▶ Task goal
Read the lines below, and copy any that contain the string "permalink".

▶ Material provided
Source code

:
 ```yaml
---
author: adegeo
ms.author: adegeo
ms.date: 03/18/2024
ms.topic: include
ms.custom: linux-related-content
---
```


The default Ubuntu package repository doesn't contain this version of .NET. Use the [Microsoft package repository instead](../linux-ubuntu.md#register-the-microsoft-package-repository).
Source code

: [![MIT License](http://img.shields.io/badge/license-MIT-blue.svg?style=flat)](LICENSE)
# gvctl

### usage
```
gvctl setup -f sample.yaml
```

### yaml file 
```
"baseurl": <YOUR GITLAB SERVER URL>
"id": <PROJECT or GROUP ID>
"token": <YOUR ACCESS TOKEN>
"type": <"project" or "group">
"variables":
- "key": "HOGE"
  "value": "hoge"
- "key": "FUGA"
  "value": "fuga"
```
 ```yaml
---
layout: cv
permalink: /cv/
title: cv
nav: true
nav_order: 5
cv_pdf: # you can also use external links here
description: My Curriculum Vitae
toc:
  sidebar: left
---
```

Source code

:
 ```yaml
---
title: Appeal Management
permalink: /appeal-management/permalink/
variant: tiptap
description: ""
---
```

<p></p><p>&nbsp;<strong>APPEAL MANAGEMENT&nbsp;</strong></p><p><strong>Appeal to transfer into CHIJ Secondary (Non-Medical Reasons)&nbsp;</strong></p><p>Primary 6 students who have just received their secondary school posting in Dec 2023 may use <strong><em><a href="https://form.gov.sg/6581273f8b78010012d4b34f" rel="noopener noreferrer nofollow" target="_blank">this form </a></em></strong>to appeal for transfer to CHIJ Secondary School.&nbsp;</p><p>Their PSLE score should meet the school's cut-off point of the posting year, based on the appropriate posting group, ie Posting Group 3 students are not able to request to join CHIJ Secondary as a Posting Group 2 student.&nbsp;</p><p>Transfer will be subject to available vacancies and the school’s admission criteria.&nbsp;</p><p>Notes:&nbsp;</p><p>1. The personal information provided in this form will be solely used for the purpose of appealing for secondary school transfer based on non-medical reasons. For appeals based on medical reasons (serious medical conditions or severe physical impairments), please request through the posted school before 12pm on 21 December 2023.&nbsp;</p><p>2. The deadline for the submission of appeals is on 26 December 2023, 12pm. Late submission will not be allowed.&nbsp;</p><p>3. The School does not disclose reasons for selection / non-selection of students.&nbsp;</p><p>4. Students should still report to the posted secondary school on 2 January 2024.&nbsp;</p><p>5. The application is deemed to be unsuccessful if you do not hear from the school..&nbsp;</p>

▶ Result
permalink: /cv/
permalink: /appeal-management/permalink/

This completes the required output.